Sugino senseï à propos d’Ueshiba senseï, « La pointe de son jo était vivante »

Contemporain de Mochizuki Minoru senseï, 10° dan de Katori Shinto Ryu, Sugino Yoshio il débuta son parcours durant l’enfance par le judo et le kendo avant de devenir l’un des champions de premier plan du Kodokan. Il étudia
également divers Koryu tels que le Yoshin koryu jujutsu sous la direction de Genro Kanaya, l’un des meilleurs instructeurs du Butokukai de l’époque avant d’étudier aux côtés de Minoru Mochizuki senseï l’école Katori Shinto Ryu, à la demande de Kano senseï, qu’il continua d’étudier et enseigner jusqu’à son dernier souffle.
En 1932, Sugino senseï alla étudier auprès de Ueshiba senseï, durant une brève période, sous l’introduction de Konishi senseï, dont il reçut l’autorisation d’enseigner en 1935. Suite au refus de Mochizuki senseï à la succession du fondateur, Moriheï Ueshiba lui demanda à son tour de devenir le successeur de l’école. Déjà marié et père de famille, il déclina la proposition.
Il fut également chorégraphe de plusieurs réalisations d’Akira Kurosawa parmi lesquels on retrouve les célèbres films « Les 7 samouraïs », » La Forteresse cachée » ou encore « Le garde du corps ». Son riche parcours et ses rencontres avec nombres d’experts de son époque, lui permirent de devenir au fil du temps l’un des plus grands adeptes japonais du XX° siècle.
Lors d’une interview réalisée par Stanley Pranin, Yoshio Sugino partage avec nous son incroyable expérience aux côtés d’Ueshiba senseï, que vous pouvez retrouver dans l’ouvrage « Les maîtres de l’Aïkido, élèves de maître Ueshiba, période d’avant-guerre ». Voici un court extrait:
« Stanley Pranin: Quelle était l’opinion des pratiquants d’autres arts martiaux quand il voyait comment O-senseï utilisait des armes comme le ken, le jo ou bien encore le yari?
Yoshio Sugino: Les mouvements du jo de O-senseï n’étaient pas impressionnants comme ceux de l’école Shindo Muso-ryu mais il touchait toujours les points vitaux de son adversaire. Son jo était vivant. Quand son opposant venait le frapper il ne faisait pas de grands gestes mais déplaçait son bâton de façon imperceptible. La pointe de son jo était vivante. C’était toute la différence. Sa façon de l’utiliser était ce que l’on appelle « naturelle » ou « pure ». Quand vous utilisez le ken ou le bo, leur extrémité doit être vivante. Les mouvements du Maître étaient véritablement merveilleux. »

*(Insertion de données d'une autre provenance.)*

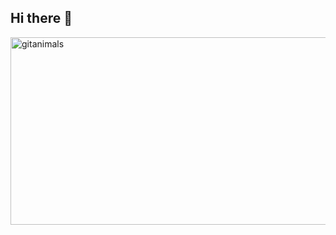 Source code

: ## Hi there 👋
<a href="https://www.gitanimals.org/">
      <img
        src="https://render.gitanimals.org/guilds/713375719199460461/draw"
        width="600"
        height="300"
        alt="gitanimals"
      />
    </a>
<!--
**jipgaja/jipgaja** is a ✨ _special_ ✨ repository because its `README.md` (this file) appears on your GitHub profile.

Here are some ideas to get you started:

- 🔭 I’m currently working on ...
- 🌱 I’m currently learning ...
- 👯 I’m looking to collaborate on ...
- 🤔 I’m looking for help with ...
- 💬 Ask me about ...
- 📫 How to reach me: ...
- 😄 Pronouns: ...
- ⚡ Fun fact: ...
-->
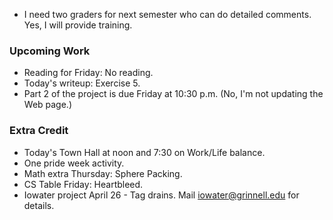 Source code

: * I need two graders for next semester who can do detailed comments.
  Yes, I will provide training.

### Upcoming Work

* Reading for Friday: No reading.  
* Today's writeup: Exercise 5.
* Part 2 of the project is due Friday at 10:30 p.m.  (No, I'm not updating
  the Web page.)

### Extra Credit

* Today's Town Hall at noon and 7:30 on Work/Life balance.
* One pride week activity.
* Math extra Thursday: Sphere Packing.
* CS Table Friday: Heartbleed.
* Iowater project April 26 - Tag drains.  Mail iowater@grinnell.edu for details.
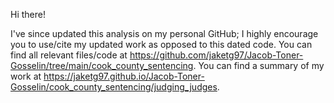 Hi there! 

I've since updated this analysis on my personal GitHub; I highly encourage you to use/cite my updated work as opposed to this dated code. You can find all relevant files/code at https://github.com/jaketg97/Jacob-Toner-Gosselin/tree/main/cook_county_sentencing. You can find a summary of my work at https://jaketg97.github.io/Jacob-Toner-Gosselin/cook_county_sentencing/judging_judges.
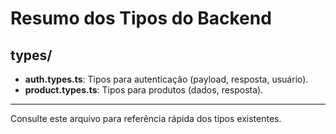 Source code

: # Resumo dos Tipos do Backend

## types/
- **auth.types.ts**: Tipos para autenticação (payload, resposta, usuário).
- **product.types.ts**: Tipos para produtos (dados, resposta).

---
Consulte este arquivo para referência rápida dos tipos existentes.
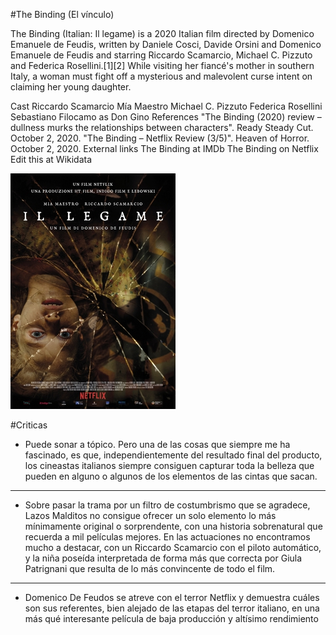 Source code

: #The Binding (El vínculo)


The Binding (Italian: Il legame) is a 2020 Italian film directed by Domenico Emanuele de Feudis, written by Daniele Cosci, Davide Orsini and Domenico Emanuele de Feudis and starring Riccardo Scamarcio, Michael C. Pizzuto and Federica Rosellini.[1][2] While visiting her fiancé's mother in southern Italy, a woman must fight off a mysterious and malevolent curse intent on claiming her young daughter.

Cast
Riccardo Scamarcio
Mía Maestro
Michael C. Pizzuto
Federica Rosellini
Sebastiano Filocamo as Don Gino
References
 "The Binding (2020) review – dullness murks the relationships between characters". Ready Steady Cut. October 2, 2020.
 "The Binding – Netflix Review (3/5)". Heaven of Horror. October 2, 2020.
External links
The Binding at IMDb
The Binding on Netflix Edit this at Wikidata

![Screenshot](img/1.jpg)

#Criticas

- Puede sonar a tópico. Pero una de las cosas que siempre me ha fascinado, es que, independientemente del resultado final del producto, los cineastas italianos siempre consiguen capturar toda la belleza que pueden en alguno o algunos de los elementos de las cintas que sacan.
***
- Sobre pasar la trama por un filtro de costumbrismo que se agradece, Lazos Malditos no consigue ofrecer un solo elemento lo más mínimamente original o sorprendente, con una historia sobrenatural que recuerda a mil películas mejores. En las actuaciones no encontramos mucho a destacar, con un Riccardo Scamarcio con el piloto automático, y la niña poseída interpretada de forma más que correcta por Giula Patrignani que resulta de lo más convincente de todo el film.
***
- Domenico De Feudos se atreve con el terror Netflix y demuestra cuáles son sus referentes, bien alejado de las etapas del terror italiano, en una más qué interesante película de baja producción y altísimo rendimiento
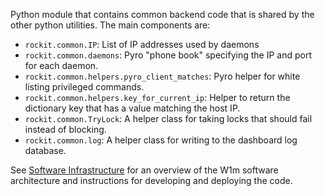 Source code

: Python module that contains common backend code that is shared by the other python utilities.
The main components are:
* `rockit.common.IP`: List of IP addresses used by daemons
* `rockit.common.daemons`: Pyro "phone book" specifying the IP and port for each daemon.
* `rockit.common.helpers.pyro_client_matches`: Pyro helper for white listing privileged commands.
* `rockit.common.helpers.key_for_current_ip`: Helper to return the dictionary key that has a value matching the host IP.
* `rockit.common.TryLock`: A helper class for taking locks that should fail instead of blocking.
* `rockit.common.log`: A helper class for writing to the dashboard log database.

See [Software Infrastructure](https://github.com/warwick-one-metre/docs/wiki/Software-Infrastructure) for an overview of the W1m software architecture and instructions for developing and deploying the code.

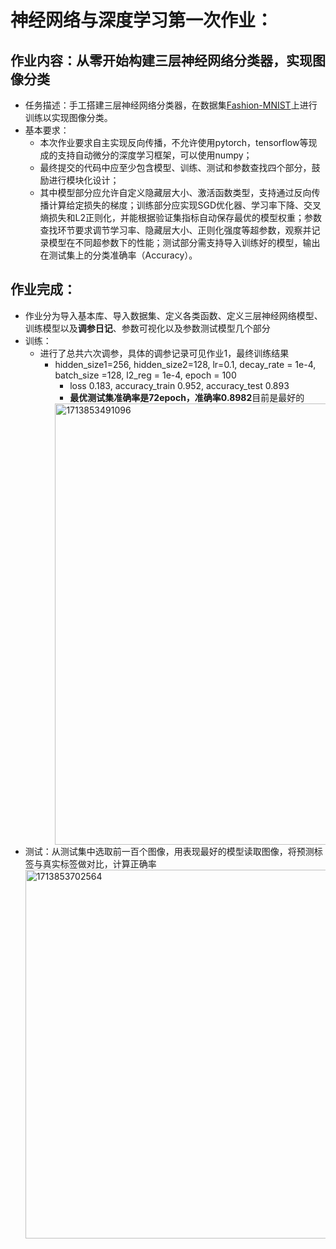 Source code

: # 神经网络与深度学习第一次作业：
## 作业内容：从零开始构建三层神经网络分类器，实现图像分类
  - 任务描述：手工搭建三层神经网络分类器，在数据集[Fashion-MNIST](https://github.com/zalandoresearch/fashion-mnist)上进行训练以实现图像分类。
  - 基本要求：
    - 本次作业要求自主实现反向传播，不允许使用pytorch，tensorflow等现成的支持自动微分的深度学习框架，可以使用numpy；
    - 最终提交的代码中应至少包含模型、训练、测试和参数查找四个部分，鼓励进行模块化设计；
    - 其中模型部分应允许自定义隐藏层大小、激活函数类型，支持通过反向传播计算给定损失的梯度；训练部分应实现SGD优化器、学习率下降、交叉熵损失和L2正则化，并能根据验证集指标自动保存最优的模型权重；参数查找环节要求调节学习率、隐藏层大小、正则化强度等超参数，观察并记录模型在不同超参数下的性能；测试部分需支持导入训练好的模型，输出在测试集上的分类准确率（Accuracy）。
## 作业完成：
  - 作业分为导入基本库、导入数据集、定义各类函数、定义三层神经网络模型、训练模型以及**调参日记**、参数可视化以及参数测试模型几个部分
  - 训练：
    - 进行了总共六次调参，具体的调参记录可见作业1，最终训练结果
      - hidden_size1=256, hidden_size2=128, lr=0.1, decay_rate = 1e-4, batch_size =128, l2_reg = 1e-4, epoch = 100
          - loss 0.183, accuracy_train 0.952, accuracy_test 0.893
          - **最优测试集准确率是72epoch，准确率0.8982**目前是最好的
          <img width="706" alt="1713853491096" src="https://github.com/fuaolshi/-/assets/134564931/95859b6e-0ee4-49cc-9081-648393cebb84">
  - 测试：从测试集中选取前一百个图像，用表现最好的模型读取图像，将预测标签与真实标签做对比，计算正确率
    <img width="590" alt="1713853702564" src="https://github.com/fuaolshi/-/assets/134564931/5c3244ae-a5b9-4702-aac2-d92a1060e643">
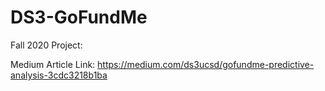 # DS3-GoFundMe
Fall 2020 Project:

Medium Article Link: https://medium.com/ds3ucsd/gofundme-predictive-analysis-3cdc3218b1ba
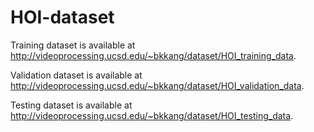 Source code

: # HOI-dataset

Training dataset is available at http://videoprocessing.ucsd.edu/~bkkang/dataset/HOI_training_data.

Validation dataset is available at http://videoprocessing.ucsd.edu/~bkkang/dataset/HOI_validation_data.

Testing dataset is available at http://videoprocessing.ucsd.edu/~bkkang/dataset/HOI_testing_data.
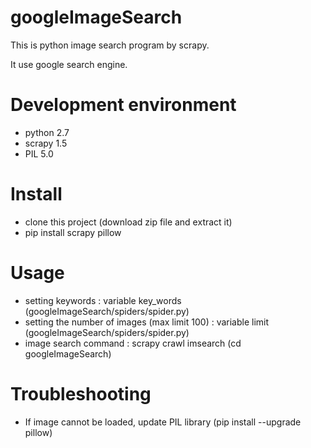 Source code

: # googleImageSearch

This is python image search program by scrapy.

It use google search engine.

# Development environment
+ python 2.7
+ scrapy 1.5
+ PIL 5.0

# Install
+ clone this project (download zip file and extract it)
+ pip install scrapy pillow

# Usage
+ setting keywords : variable key_words (googleImageSearch/spiders/spider.py)
+ setting the number of images (max limit 100) : variable limit (googleImageSearch/spiders/spider.py)
+ image search command : scrapy crawl imsearch (cd googleImageSearch)

# Troubleshooting
+ If image cannot be loaded, update PIL library (pip install --upgrade pillow)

Une citation faisant écho aux textes de Bergson, dont voici un extrait:
« Prenez l’escrimeur en pleine action, voyez la direction changeante de ses mouvements, le devenir qui entraîne ses gestes. Lorsqu’il voit arriver sur lui la pointe de son adversaire, il sait bien que c’est le mouvement de la pointe qui a entraîné l’épée, l’épée qui a tiré avec elle le bras, le bras qui a allongé le corps en s’allongeant lui-même : on ne se fend comme il faut, et l’on ne sait porter un coup droit, que du jour où l’on sent ainsi les choses. »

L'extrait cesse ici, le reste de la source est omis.